*What is needed*. Repeat nothing but the lines below running from the one containing "## 2. Mount" to the one containing "is a socket?". Keep both end lines.

*Dataset records*.

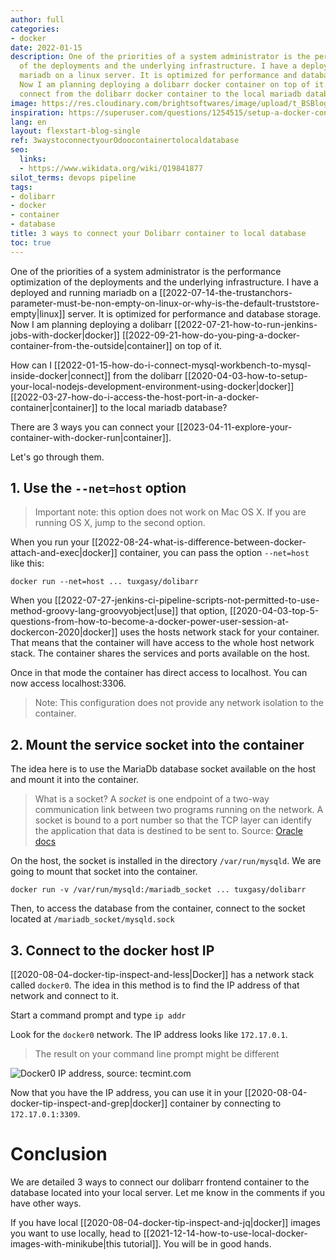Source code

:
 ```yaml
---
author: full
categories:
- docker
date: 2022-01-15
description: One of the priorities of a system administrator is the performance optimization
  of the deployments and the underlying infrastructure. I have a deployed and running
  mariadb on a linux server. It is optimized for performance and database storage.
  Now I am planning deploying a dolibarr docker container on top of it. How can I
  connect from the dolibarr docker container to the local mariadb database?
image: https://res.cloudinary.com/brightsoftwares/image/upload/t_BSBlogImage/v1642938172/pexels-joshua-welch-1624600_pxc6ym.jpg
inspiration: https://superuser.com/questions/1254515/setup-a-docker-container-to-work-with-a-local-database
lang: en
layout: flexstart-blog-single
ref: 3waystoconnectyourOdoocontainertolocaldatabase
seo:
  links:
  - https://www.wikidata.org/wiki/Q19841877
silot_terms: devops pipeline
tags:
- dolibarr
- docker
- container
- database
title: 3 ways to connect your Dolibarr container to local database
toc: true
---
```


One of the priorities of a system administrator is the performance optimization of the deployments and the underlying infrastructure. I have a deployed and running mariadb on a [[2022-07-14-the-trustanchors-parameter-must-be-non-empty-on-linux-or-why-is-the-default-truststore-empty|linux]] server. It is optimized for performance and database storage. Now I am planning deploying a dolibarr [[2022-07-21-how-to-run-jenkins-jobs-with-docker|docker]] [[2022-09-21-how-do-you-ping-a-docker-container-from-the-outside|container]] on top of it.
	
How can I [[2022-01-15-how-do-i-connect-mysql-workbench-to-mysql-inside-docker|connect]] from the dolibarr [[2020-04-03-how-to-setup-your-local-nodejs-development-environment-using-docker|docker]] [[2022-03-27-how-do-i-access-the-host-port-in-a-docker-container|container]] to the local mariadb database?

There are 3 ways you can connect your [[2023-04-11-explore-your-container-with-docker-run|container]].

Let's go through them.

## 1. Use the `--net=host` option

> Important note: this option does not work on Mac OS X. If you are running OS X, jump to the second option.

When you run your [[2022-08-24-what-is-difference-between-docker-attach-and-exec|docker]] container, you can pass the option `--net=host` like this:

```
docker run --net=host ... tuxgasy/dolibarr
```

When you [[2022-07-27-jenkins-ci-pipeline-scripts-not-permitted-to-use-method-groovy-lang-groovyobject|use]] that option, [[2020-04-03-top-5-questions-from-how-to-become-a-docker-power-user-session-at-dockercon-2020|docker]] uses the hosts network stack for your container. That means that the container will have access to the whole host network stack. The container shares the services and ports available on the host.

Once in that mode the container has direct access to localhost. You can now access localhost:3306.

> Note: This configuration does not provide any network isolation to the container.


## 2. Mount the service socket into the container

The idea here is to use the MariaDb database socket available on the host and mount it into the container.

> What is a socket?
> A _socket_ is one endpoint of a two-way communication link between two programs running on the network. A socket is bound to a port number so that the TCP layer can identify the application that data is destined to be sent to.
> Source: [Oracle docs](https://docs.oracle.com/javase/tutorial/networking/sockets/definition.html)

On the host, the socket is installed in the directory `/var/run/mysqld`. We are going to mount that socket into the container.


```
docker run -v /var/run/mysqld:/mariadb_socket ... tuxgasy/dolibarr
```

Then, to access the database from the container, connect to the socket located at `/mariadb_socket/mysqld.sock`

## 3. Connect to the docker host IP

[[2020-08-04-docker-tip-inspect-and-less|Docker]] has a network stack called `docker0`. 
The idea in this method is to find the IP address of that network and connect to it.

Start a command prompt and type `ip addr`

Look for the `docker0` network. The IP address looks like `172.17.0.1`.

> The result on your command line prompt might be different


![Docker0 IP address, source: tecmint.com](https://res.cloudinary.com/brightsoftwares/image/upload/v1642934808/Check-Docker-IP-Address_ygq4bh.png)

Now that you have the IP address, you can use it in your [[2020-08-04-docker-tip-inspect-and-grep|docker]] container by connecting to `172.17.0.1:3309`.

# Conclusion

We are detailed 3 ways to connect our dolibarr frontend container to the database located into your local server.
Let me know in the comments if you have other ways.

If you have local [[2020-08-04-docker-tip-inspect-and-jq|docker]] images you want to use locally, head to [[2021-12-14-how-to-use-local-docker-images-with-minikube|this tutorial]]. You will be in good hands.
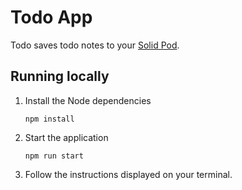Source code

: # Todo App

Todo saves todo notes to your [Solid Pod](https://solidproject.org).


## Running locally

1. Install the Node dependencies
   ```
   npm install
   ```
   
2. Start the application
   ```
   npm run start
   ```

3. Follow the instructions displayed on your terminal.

*Response to the task*.
## 2. Mount the service socket into the container

The idea here is to use the MariaDb database socket available on the host and mount it into the container.

> What is a socket?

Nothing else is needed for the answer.